**YOUR ASSIGNMENT:** Search the data for "migrations". Each line containing it is to be copied.

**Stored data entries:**

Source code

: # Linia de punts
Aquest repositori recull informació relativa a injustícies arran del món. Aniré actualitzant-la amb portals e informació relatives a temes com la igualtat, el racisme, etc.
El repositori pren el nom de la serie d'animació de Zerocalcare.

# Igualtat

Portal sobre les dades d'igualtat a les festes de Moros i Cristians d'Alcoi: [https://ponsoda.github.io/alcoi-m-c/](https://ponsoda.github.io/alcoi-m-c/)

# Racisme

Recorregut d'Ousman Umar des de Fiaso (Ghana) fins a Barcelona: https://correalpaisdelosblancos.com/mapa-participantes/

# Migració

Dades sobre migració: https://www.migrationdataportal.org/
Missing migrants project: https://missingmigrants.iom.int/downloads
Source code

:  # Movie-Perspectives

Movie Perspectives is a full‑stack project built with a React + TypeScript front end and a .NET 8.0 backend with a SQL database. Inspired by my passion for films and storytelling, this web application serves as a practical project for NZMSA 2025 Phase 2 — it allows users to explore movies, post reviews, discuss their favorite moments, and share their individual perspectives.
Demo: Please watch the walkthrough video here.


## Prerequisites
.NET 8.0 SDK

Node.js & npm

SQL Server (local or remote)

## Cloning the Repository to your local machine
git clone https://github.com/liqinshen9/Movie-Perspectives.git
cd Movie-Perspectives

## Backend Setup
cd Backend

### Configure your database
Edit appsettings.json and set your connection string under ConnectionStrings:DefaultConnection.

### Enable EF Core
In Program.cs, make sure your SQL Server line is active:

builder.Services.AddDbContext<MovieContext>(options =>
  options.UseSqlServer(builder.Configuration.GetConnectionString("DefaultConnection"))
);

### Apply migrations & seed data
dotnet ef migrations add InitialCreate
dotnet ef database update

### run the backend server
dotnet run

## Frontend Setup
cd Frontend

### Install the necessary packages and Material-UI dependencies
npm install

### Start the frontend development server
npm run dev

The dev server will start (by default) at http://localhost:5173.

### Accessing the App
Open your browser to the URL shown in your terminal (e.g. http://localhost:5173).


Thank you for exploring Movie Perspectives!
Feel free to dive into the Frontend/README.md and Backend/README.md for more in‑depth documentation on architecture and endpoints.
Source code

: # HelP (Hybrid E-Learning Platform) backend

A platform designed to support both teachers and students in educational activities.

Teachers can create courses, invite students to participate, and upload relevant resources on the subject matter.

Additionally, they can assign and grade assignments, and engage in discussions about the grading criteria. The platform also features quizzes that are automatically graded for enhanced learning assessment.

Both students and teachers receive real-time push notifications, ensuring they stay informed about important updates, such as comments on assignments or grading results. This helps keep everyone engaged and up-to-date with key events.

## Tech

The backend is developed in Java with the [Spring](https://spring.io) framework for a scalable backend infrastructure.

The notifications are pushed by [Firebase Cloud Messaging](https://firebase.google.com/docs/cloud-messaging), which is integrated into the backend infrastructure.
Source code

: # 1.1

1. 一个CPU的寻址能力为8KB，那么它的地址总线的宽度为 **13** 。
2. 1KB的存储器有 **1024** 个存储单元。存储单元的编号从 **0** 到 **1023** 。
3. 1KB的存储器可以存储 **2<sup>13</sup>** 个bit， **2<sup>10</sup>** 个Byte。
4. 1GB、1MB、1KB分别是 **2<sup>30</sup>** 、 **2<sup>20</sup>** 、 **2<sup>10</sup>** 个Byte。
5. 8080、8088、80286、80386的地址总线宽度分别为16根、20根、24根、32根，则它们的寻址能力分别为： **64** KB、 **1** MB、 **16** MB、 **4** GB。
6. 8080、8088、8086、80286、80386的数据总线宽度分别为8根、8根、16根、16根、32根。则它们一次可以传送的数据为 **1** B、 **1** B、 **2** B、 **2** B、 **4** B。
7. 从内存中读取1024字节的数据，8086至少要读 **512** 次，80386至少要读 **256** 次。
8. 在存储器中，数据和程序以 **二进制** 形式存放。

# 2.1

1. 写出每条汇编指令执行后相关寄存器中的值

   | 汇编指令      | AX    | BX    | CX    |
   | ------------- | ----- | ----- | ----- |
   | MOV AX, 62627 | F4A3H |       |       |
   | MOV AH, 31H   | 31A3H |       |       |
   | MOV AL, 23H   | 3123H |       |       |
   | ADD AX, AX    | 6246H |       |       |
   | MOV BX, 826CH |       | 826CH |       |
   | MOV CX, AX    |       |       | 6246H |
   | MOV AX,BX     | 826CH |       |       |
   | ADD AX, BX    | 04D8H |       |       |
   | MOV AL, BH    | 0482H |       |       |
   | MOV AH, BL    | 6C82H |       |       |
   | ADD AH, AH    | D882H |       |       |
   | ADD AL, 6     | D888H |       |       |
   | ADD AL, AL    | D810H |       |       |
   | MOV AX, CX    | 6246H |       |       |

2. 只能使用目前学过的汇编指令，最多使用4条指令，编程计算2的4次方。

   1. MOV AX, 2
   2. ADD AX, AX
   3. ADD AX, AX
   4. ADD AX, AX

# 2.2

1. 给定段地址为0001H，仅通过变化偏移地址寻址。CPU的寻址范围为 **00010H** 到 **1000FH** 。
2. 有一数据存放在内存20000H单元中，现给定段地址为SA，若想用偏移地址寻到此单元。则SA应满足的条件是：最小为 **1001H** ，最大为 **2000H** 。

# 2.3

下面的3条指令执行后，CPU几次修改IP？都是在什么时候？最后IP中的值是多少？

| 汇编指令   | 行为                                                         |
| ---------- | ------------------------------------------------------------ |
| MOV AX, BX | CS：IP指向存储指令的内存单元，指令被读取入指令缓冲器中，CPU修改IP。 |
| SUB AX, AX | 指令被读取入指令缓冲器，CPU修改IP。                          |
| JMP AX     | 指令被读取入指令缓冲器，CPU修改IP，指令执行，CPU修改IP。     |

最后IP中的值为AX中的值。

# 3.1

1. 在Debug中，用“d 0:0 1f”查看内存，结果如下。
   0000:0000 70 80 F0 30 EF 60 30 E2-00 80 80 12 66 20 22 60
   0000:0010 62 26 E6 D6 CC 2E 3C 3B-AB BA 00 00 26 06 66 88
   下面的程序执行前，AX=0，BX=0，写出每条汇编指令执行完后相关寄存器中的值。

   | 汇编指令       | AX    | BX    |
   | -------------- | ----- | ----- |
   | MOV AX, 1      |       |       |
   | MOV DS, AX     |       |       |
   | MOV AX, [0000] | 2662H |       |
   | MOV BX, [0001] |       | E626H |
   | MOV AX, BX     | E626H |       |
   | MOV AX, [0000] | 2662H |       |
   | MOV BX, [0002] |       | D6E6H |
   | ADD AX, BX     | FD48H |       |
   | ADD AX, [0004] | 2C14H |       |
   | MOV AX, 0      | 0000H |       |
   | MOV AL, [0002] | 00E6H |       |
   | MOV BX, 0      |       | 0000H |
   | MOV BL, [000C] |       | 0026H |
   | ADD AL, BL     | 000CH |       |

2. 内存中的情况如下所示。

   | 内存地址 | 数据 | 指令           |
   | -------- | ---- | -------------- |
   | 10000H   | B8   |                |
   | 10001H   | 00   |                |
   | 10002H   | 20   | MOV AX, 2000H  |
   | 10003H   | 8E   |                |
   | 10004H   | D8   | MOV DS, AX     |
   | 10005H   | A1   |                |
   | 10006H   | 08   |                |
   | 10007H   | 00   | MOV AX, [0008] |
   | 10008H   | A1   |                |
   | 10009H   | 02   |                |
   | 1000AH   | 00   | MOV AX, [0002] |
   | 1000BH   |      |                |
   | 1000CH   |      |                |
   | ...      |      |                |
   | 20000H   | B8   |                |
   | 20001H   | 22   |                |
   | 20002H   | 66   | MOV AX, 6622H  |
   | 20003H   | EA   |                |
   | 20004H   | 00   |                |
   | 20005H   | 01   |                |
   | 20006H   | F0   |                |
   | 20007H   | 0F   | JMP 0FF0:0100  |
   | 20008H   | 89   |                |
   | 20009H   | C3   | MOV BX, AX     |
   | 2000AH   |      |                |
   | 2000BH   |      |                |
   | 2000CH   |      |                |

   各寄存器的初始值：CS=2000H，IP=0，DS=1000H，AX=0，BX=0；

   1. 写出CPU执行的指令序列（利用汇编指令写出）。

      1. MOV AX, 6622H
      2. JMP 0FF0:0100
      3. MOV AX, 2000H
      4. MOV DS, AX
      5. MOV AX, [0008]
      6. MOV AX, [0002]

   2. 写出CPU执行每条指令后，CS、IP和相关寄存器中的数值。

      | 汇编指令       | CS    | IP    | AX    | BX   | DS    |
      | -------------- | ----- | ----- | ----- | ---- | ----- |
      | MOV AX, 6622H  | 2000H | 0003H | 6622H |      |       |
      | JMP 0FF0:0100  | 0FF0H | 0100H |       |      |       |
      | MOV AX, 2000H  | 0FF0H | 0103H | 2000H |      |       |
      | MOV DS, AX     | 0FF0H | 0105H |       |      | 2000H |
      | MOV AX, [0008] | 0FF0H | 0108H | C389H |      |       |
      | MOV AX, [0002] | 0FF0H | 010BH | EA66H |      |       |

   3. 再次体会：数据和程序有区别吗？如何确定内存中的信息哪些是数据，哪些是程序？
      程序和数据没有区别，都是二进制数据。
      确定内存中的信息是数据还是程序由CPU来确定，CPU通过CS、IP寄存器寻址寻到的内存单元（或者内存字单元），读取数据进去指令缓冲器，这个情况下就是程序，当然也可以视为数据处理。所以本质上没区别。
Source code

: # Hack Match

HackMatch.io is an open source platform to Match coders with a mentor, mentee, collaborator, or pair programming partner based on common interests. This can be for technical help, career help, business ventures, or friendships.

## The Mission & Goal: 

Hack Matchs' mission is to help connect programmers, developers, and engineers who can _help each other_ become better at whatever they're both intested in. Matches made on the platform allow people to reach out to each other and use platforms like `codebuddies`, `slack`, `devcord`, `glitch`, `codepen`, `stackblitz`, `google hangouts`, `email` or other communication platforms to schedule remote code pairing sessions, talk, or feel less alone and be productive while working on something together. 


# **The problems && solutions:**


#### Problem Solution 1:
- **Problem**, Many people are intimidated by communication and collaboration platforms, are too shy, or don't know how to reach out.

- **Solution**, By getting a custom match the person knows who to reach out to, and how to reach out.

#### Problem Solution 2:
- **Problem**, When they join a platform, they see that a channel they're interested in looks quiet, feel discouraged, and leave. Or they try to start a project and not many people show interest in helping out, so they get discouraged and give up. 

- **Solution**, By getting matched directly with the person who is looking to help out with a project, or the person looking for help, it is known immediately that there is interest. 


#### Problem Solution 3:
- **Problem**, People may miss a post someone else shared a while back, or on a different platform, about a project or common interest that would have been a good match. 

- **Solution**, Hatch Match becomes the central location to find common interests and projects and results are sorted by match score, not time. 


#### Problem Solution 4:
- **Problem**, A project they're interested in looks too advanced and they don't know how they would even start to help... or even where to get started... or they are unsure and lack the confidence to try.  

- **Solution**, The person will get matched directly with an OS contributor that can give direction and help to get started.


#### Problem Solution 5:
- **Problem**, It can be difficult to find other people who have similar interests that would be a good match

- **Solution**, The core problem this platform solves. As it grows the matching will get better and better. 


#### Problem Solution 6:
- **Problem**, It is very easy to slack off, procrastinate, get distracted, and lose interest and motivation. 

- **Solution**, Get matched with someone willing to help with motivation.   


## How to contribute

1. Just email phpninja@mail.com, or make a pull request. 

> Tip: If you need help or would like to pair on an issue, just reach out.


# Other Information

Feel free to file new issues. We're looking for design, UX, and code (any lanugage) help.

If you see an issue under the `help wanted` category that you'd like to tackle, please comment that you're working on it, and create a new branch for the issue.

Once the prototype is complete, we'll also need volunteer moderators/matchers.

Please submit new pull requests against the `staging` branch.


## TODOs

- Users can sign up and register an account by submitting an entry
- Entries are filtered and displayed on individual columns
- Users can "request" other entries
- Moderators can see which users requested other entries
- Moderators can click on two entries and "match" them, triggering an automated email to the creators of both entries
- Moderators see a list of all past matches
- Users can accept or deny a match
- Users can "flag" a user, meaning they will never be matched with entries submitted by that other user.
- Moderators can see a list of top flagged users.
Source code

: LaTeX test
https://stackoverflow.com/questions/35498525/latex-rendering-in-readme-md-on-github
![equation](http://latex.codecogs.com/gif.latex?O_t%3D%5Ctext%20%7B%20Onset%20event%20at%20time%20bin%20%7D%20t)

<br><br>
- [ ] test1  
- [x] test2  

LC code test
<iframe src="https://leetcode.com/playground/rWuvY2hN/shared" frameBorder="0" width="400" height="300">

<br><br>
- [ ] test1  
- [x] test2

**WRITTEN RESPONSE:**
### Apply migrations & seed data
dotnet ef migrations add InitialCreate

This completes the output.